Generally, the first and the second chambers 170, 235 operate in an
alternating manner, whereby the first chamber 170 fills with gas
and dispels wellbore fluid while the second chamber 235 vents gas
and fills with wellbore fluid. At the end of the half cycle, the
valve assembly 150 reverses the flow of gas so that the second
chamber 235 fills with gas and the first chamber 170 vents the gas.

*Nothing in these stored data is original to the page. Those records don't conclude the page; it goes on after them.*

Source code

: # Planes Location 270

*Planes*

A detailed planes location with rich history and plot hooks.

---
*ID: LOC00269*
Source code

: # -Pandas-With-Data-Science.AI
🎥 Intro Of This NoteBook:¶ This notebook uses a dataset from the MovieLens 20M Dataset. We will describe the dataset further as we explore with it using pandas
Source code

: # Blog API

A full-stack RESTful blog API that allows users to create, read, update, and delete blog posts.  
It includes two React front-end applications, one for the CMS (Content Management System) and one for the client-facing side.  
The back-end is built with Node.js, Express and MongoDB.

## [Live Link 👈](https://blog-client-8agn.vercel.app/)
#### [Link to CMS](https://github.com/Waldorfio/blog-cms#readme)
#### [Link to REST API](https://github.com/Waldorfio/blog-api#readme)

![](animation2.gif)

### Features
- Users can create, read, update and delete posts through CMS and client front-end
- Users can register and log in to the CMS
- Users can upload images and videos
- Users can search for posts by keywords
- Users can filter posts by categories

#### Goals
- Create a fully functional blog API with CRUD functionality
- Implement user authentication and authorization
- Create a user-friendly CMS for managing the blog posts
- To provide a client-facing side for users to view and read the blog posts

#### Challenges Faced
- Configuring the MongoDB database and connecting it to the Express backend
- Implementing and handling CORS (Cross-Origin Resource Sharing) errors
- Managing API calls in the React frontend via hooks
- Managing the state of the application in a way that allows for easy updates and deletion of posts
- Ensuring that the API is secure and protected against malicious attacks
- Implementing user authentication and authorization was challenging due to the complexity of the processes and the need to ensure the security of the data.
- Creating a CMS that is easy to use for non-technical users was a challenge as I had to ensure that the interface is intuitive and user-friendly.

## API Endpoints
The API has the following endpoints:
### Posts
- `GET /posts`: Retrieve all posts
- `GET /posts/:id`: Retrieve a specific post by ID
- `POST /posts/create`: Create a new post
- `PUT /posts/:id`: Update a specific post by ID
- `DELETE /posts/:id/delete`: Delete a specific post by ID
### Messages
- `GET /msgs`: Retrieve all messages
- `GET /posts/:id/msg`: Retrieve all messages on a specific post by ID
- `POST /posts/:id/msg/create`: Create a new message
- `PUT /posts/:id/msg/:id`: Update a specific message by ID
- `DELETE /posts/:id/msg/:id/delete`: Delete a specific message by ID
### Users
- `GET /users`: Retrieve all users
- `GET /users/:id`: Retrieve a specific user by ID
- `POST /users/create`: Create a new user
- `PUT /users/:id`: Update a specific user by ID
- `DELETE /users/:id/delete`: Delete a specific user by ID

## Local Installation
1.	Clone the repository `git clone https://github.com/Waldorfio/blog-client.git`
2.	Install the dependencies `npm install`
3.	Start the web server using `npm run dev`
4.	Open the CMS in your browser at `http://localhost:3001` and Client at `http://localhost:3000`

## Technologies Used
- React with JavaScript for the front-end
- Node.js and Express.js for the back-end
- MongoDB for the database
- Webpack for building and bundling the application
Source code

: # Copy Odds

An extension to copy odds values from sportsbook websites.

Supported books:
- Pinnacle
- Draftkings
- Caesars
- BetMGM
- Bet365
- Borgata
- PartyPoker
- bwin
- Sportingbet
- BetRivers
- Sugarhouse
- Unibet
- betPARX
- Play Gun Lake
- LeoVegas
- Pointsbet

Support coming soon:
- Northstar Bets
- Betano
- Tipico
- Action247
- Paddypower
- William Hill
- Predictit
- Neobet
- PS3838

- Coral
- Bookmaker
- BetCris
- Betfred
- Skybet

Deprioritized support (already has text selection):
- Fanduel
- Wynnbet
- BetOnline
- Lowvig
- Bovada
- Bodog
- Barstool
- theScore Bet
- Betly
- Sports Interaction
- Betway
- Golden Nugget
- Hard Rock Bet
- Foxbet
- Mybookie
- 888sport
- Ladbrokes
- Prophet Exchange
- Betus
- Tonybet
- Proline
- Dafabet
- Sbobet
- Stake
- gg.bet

In this respect, the chambers 170, 235 operate in a counter
synchronous manner.
[0036] The following discussion refers to the cross-sectional view
of the complete pump system as shown in FIG. 3. It should be
understood that it also applies to any number of pump systems with
any number of chambers. A filter element 245 is disposed at the
upper end of the chamber 170 or between the chamber 170 and the
valve assembly 150 to prevent abrasive particulates from blowing
through the valve assembly 150 during the venting cycle. The
chamber 170 includes the one-way valve 175 such as a ball and seat
check valve or a flapper type check valve at its lower end. The
one-way valve 175 allows formation fluids to flow into the chamber
170 through the aperture 160 but prevents the accumulated fluid
from flowing back out of the chamber 170 at the lower end of the
production tubing 135. The one-way valve 175 is constructed and
arranged to be deployable and retrievable through the production
tubing 135. To prevent leakage of hydrocarbons from the chamber
170, sealing members (not shown) are arranged around the valve 175.
The sealing members can be elastomeric seals, O-ring seals, lip
seals, metal loaded lip seals, crushable metal seals, flexible
metal seals, or any other sealing member.
[0037] A bypass passageway 240 connects the lower end of the
production tubing 135 to the lower end of the chamber 170. The
one-way valve 180 is disposed in the production tubing 135 at the
lower end to allow upward flow of hydrocarbons into the production
tubing 135, but preventing downward flow back into the passageway
240. The one-way valve 180 is constructed and arranged to be
deployable and retrievable through the production tubing 135.
Sealing members (not shown) are arranged around the valve 180 to
create a fluid tight seal, thereby preventing leakage of
hydrocarbons from the production tubing 135.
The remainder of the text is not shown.